All lines from the one containing "ils sont percés" down to the one containing "Ils font gémir", both ends included, are to be given again exactly; omit the rest of the listing below.

*** Block opens ***

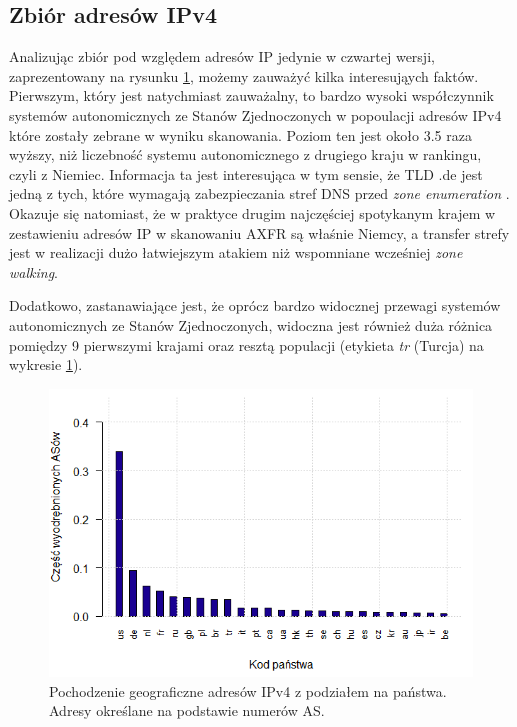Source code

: \subsection{Zbiór adresów IPv4}
\label{sec:ipv4_results}
Analizując zbiór pod względem adresów IP jedynie w czwartej wersji, zaprezentowany na rysunku \ref{fig:ipv4_countries}, możemy
zauważyć kilka interesująych faktów. Pierwszym, który jest natychmiast zauważalny, to bardzo wysoki współczynnik systemów autonomicznych
ze Stanów Zjednoczonych w popoulacji adresów IPv4 które zostały zebrane w wyniku skanowania. Poziom ten jest około 3.5 raza wyższy,
niż liczebność systemu autonomicznego z drugiego kraju w rankingu, czyli z Niemiec. Informacja ta jest interesująca w tym sensie, że
TLD .de jest jedną z tych, które wymagają zabezpieczania stref DNS przed \textit{zone enumeration} \cite{euLaw, zoneEnumeration}.
Okazuje się natomiast,
że w praktyce drugim najczęściej spotykanym krajem w zestawieniu adresów IP w skanowaniu AXFR są właśnie Niemcy, a transfer strefy
jest w realizacji dużo łatwiejszym atakiem niż wspomniane wcześniej \textit{zone walking}.

Dodatkowo, zastanawiające jest, że oprócz bardzo widocznej przewagi systemów autonomicznych ze Stanów Zjednoczonych, widoczna jest
również duża różnica pomiędzy 9 pierwszymi krajami oraz resztą populacji (etykieta \textit{tr} (Turcja) na wykresie \ref{fig:ipv4_countries}).

\begin{figure}[ht]
	\centering
	\includegraphics[width=1.0\textwidth]{image/ipv4_as_countries_no_title}
	\caption{Pochodzenie geograficzne adresów IPv4 z podziałem na państwa. Adresy określane na podstawie numerów AS.}
	\label{fig:ipv4_countries}
\end{figure}

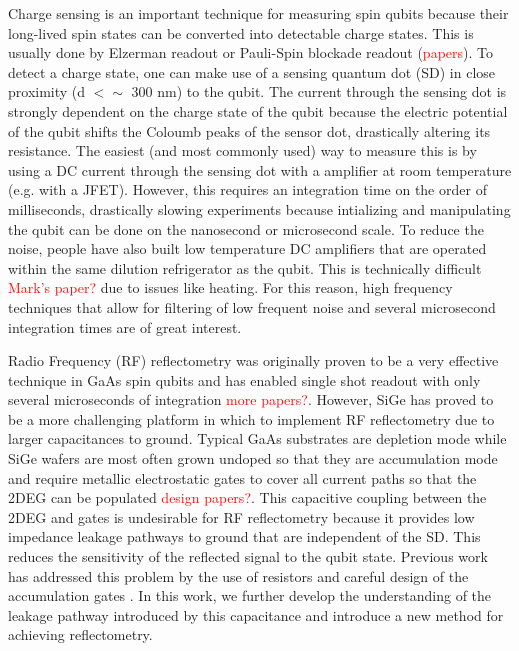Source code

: \documentclass{article}
\begin{document}
	Charge sensing is an important technique for measuring spin qubits because their long-lived spin states can be converted into detectable charge states.  This is usually done by Elzerman readout or Pauli-Spin blockade readout (\textcolor{red}{papers}). To detect a charge state, one can make use of a sensing quantum dot (SD) in close proximity (d $< \sim$  300 nm) to the qubit. The current through the sensing dot is strongly dependent on the charge state of the qubit because the electric potential of the qubit shifts the Coloumb peaks of the sensor dot, drastically altering its resistance. 	The easiest (and most commonly used) way to measure this is by using a DC current through the sensing dot with a amplifier at room temperature (e.g. with a JFET). However, this requires an integration time on the order of milliseconds, drastically slowing experiments because intializing and manipulating the qubit can be done on the nanosecond or microsecond scale.  To reduce the noise, people have also built low temperature DC amplifiers that are operated within the same dilution refrigerator as the qubit.  This is technically difficult \textcolor{red}{Mark's paper?} due to issues like heating.  For this reason, high frequency techniques that allow for filtering of low frequent noise and several microsecond integration times are of great interest. 
	
	Radio Frequency (RF) reflectometry was originally proven to be a very effective technique in GaAs spin qubits and has enabled single shot readout with only several microseconds of integration \cite{Schoelkopf1998} \textcolor{red}{more papers?}. However, SiGe has proved to be a more challenging platform in which to implement RF reflectometry due to larger capacitances to ground. Typical GaAs substrates are depletion mode while SiGe wafers are most often grown undoped so that they are accumulation mode and require metallic electrostatic gates to cover all current paths so that the 2DEG can be populated \textcolor{red}{design papers?}. This capacitive coupling between the 2DEG and gates is undesirable for RF reflectometry because it provides low impedance leakage pathways to ground that are independent of the SD. This reduces the sensitivity of the reflected signal to the qubit state. Previous work has addressed this problem by the use of resistors \cite{Volk2019} and careful design of the accumulation gates \cite{Connors2020}.  In this work, we further develop the understanding of the leakage pathway introduced by this capacitance and introduce a new method for achieving reflectometry.
	
\end{document}
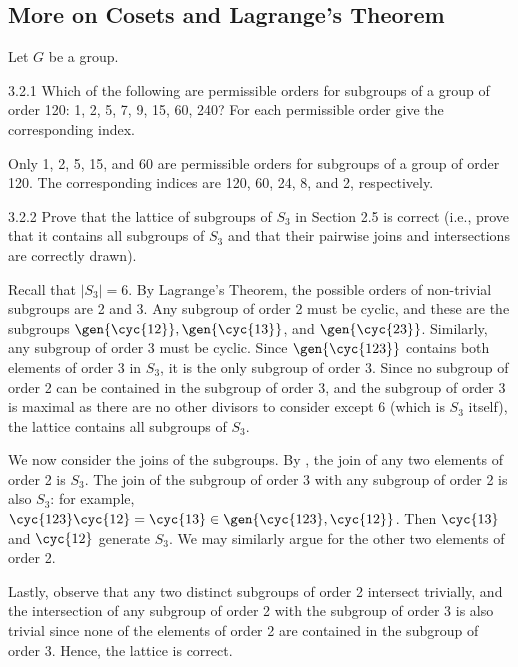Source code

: \subsection{More on Cosets and Lagrange's Theorem}

Let $G$ be a group.

\begin{exercise}{3.2.1}
    Which of the following are permissible orders for subgroups of a group of order 120: 1, 2, 5, 7, 9, 15, 60, 240?
	For each permissible order give the corresponding index.
\end{exercise}

\begin{sol}
    Only 1, 2, 5, 15, and 60 are permissible orders for subgroups of a group of order 120.
	The corresponding indices are 120, 60, 24, 8, and 2, respectively.
\end{sol}

\begin{exercise}{3.2.2}
    Prove that the lattice of subgroups of $S_3$ in Section 2.5 is correct (i.e., prove that it contains all subgroups of $S_3$ and that their pairwise joins and intersections are correctly drawn).
\end{exercise}
\begin{sol}
    Recall that $|S_3| = 6$.
	By Lagrange's Theorem, the possible orders of non-trivial subgroups are 2 and 3.
	Any subgroup of order 2 must be cyclic, and these are the subgroups $\gen{\cyc{1 2}}, \gen{\cyc{1 3}}$, and $\gen{\cyc{2 3}}$.
	Similarly, any subgroup of order 3 must be cyclic.
	Since $\gen{\cyc{1 2 3}}$ contains both elements of order 3 in $S_3$, it is the only subgroup of order 3.
	Since no subgroup of order 2 can be contained in the subgroup of order 3, and the subgroup of order 3 is maximal as there are no other divisors to consider except 6 (which is $S_3$ itself), the lattice contains all subgroups of $S_3$.

    We now consider the joins of the subgroups.
	By , the join of any two elements of order 2 is $S_3$.
	The join of the subgroup of order 3 with any subgroup of order 2 is also $S_3$: for example, $\cyc{1 2 3}\cyc{1 2} = \cyc{1 3} \in \gen{\cyc{1 2 3}, \cyc{1 2}}$.
	Then $\cyc{1 3}$ and $\cyc{1 2}$ generate $S_3$.
	We may similarly argue for the other two elements of order 2.

    Lastly, observe that any two distinct subgroups of order 2 intersect trivially, and the intersection of any subgroup of order 2 with the subgroup of order 3 is also trivial since none of the elements of order 2 are contained in the subgroup of order 3.
	Hence, the lattice is correct.
\end{sol}

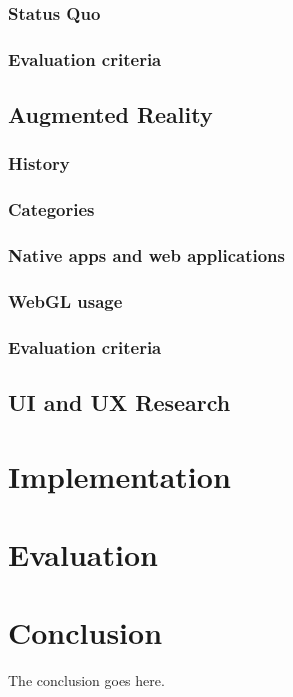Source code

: \documentclass[12pt,journal,compsoc]{IEEEtran}
\begin{document}
\subsubsection{Status Quo}

\subsubsection{Evaluation criteria}

\subsection{Augmented Reality}

\subsubsection{History}

\subsubsection{Categories}

\subsubsection{Native apps and web applications}

\subsubsection{WebGL usage}

\subsubsection{Evaluation criteria}

\subsection{UI and UX Research}




\section{Implementation}


\section{Evaluation}


\section{Conclusion}
The conclusion goes here.
\end{document}
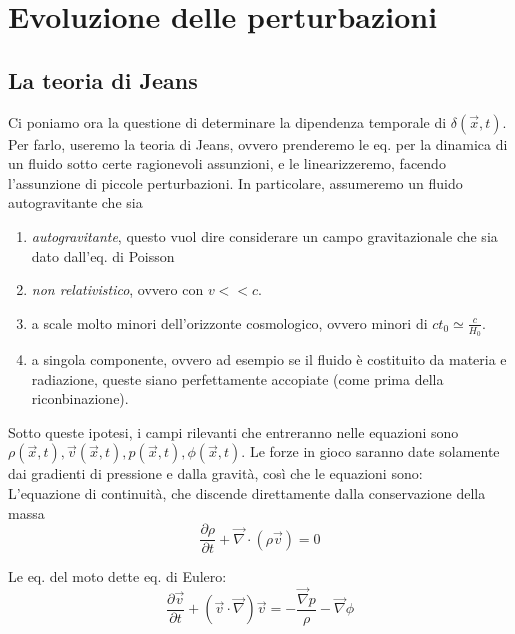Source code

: \documentclass{report}
\begin{document}
\newpage

\chapter{Evoluzione delle perturbazioni}

\section{La teoria di Jeans}

Ci poniamo ora la questione di determinare la dipendenza temporale di $\delta(\vec{x}, t)$. Per farlo, useremo la teoria di Jeans, ovvero prenderemo le eq. per la dinamica di un fluido sotto certe ragionevoli assunzioni, e le linearizzeremo, facendo l'assunzione di piccole perturbazioni. In particolare, assumeremo un fluido autogravitante che sia 
\begin{enumerate}
    \item \emph{autogravitante}, questo vuol dire considerare un campo gravitazionale che sia dato dall'eq. di Poisson
    \item \emph{non relativistico}, ovvero con $v << c$. 
    \item a scale molto minori dell'orizzonte cosmologico, ovvero minori di $ct_0 \simeq \frac{c}{H_0}$. 
    \item a singola componente, ovvero ad esempio se il fluido è costituito da materia e radiazione, queste siano perfettamente accopiate (come prima della riconbinazione). 
\end{enumerate}

Sotto queste ipotesi, i campi rilevanti che entreranno nelle equazioni sono $\rho(\vec{x}, t), \vec{v}(\vec{x}, t), p(\vec{x}, t), \phi(\vec{x}, t)$. Le forze in gioco saranno date solamente dai gradienti di pressione e dalla gravità, così che le equazioni sono: \\

L'equazione di continuità, che discende direttamente dalla conservazione della massa
\begin{equation}
    \frac{\partial \rho}{\partial t} + \vec{\nabla} \cdot (\rho\vec{v}) = 0
\end{equation}

Le eq. del moto dette eq. di Eulero:
\begin{equation}
    \frac{\partial \vec{v}}{\partial t} + (\vec{v}\cdot\vec{\nabla})\vec{v} = -\frac{\vec{\nabla} p}{\rho} - \vec{\nabla}\phi
\end{equation}
\end{document}
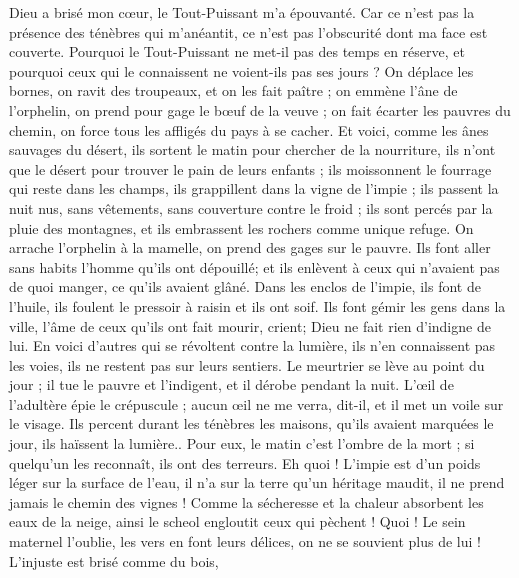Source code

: \begin{multicols}{2}
Dieu a brisé mon cœur, le Tout-Puissant m'a épouvanté.
Car ce n'est pas la présence des ténèbres qui m'anéantit, ce n'est pas l'obscurité dont ma face est couverte.
\VerseOne{}Pourquoi le Tout-Puissant ne met-il pas des temps en réserve, et pourquoi ceux qui le connaissent ne voient-ils pas ses jours ?
On déplace les bornes, on ravit des troupeaux, et on les fait paître ;
on emmène l'âne de l'orphelin, on prend pour gage le bœuf de la veuve ;
on fait écarter les pauvres du chemin, on force tous les affligés du pays à se cacher.
Et voici, comme les ânes sauvages du désert, ils sortent le matin pour chercher de la nourriture, ils n'ont que le désert pour trouver le pain de leurs enfants ;
ils moissonnent le fourrage qui reste dans les champs, ils grappillent dans la vigne de l'impie ;
ils passent la nuit nus, sans vêtements, sans couverture contre le froid ;
ils sont percés par la pluie des montagnes, et ils embrassent les rochers comme unique refuge.
On arrache l'orphelin à la mamelle, on prend des gages sur le pauvre.
Ils font aller sans habits l'homme qu'ils ont dépouillé; et ils enlèvent à ceux qui n'avaient pas de quoi manger, ce qu'ils avaient glâné.
Dans les enclos de l'impie, ils font de l'huile, ils foulent le pressoir à raisin et ils ont soif.
Ils font gémir les gens dans la ville, l'âme de ceux qu'ils ont fait mourir, crient; Dieu ne fait rien d'indigne de lui.
En voici d'autres qui se révoltent contre la lumière, ils n'en connaissent pas les voies, ils ne restent pas sur leurs sentiers.
Le meurtrier se lève au point du jour ; il tue le pauvre et l'indigent, et il dérobe pendant la nuit.
L'œil de l'adultère épie le crépuscule ; aucun œil ne me verra, dit-il, et il met un voile sur le visage.
Ils percent durant les ténèbres les maisons, qu'ils avaient marquées le jour, ils haïssent la lumière..
Pour eux, le matin c'est l'ombre de la mort ; si quelqu'un les reconnaît, ils ont des terreurs.
Eh quoi ! L'impie est d'un poids léger sur la surface de l'eau, il n'a sur la terre qu'un héritage maudit, il ne prend jamais le chemin des vignes !
Comme la sécheresse et la chaleur absorbent les eaux de la neige, ainsi le scheol engloutit ceux qui pèchent !
Quoi ! Le sein maternel l'oublie, les vers en font leurs délices, on ne se souvient plus de lui ! L'injuste est brisé comme du bois,

\end{multicols}
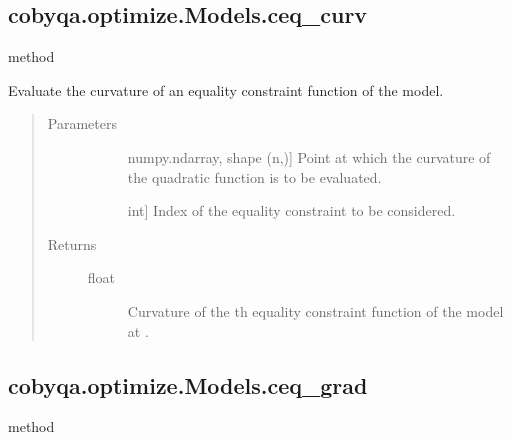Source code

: \documentclass[letterpaper,10pt,english]{sphinxmanual}
\begin{document}
\begin{fulllineitems}
\subsection{cobyqa.optimize.Models.ceq\_curv}
\label{\detokenize{refs/generated/cobyqa.optimize.Models.ceq_curv:cobyqa-optimize-models-ceq-curv}}\label{\detokenize{refs/generated/cobyqa.optimize.Models.ceq_curv::doc}}
\sphinxAtStartPar
method

\begin{fulllineitems}
\label{\detokenize{refs/generated/cobyqa.optimize.Models.ceq_curv:cobyqa.optimize.Models.ceq_curv}}
\sphinxAtStartPar
Evaluate the curvature of an equality constraint function of the model.
\begin{quote}\begin{description}
\item[{Parameters}] \leavevmode\begin{description}
\item[{}] \leavevmode{[}numpy.ndarray, shape (n,){]}
\sphinxAtStartPar
Point at which the curvature of the quadratic function is to be
evaluated.

\item[{}] \leavevmode{[}int{]}
\sphinxAtStartPar
Index of the equality constraint to be considered.

\end{description}

\item[{Returns}] \leavevmode\begin{description}
\item[{float}] \leavevmode
\sphinxAtStartPar
Curvature of the \sphinxhyphen{}th equality constraint function of the model at
.

\end{description}

\end{description}\end{quote}

\end{fulllineitems}



\subsection{cobyqa.optimize.Models.ceq\_grad}
\label{\detokenize{refs/generated/cobyqa.optimize.Models.ceq_grad:cobyqa-optimize-models-ceq-grad}}\label{\detokenize{refs/generated/cobyqa.optimize.Models.ceq_grad::doc}}
\sphinxAtStartPar
method


\end{fulllineitems}
\end{document}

*** Block closes ***

**EXERCISE ANSWER:**
ils sont percés par la pluie des montagnes, et ils embrassent les rochers comme unique refuge.
On arrache l'orphelin à la mamelle, on prend des gages sur le pauvre.
Ils font aller sans habits l'homme qu'ils ont dépouillé; et ils enlèvent à ceux qui n'avaient pas de quoi manger, ce qu'ils avaient glâné.
Dans les enclos de l'impie, ils font de l'huile, ils foulent le pressoir à raisin et ils ont soif.
Ils font gémir les gens dans la ville, l'âme de ceux qu'ils ont fait mourir, crient; Dieu ne fait rien d'indigne de lui.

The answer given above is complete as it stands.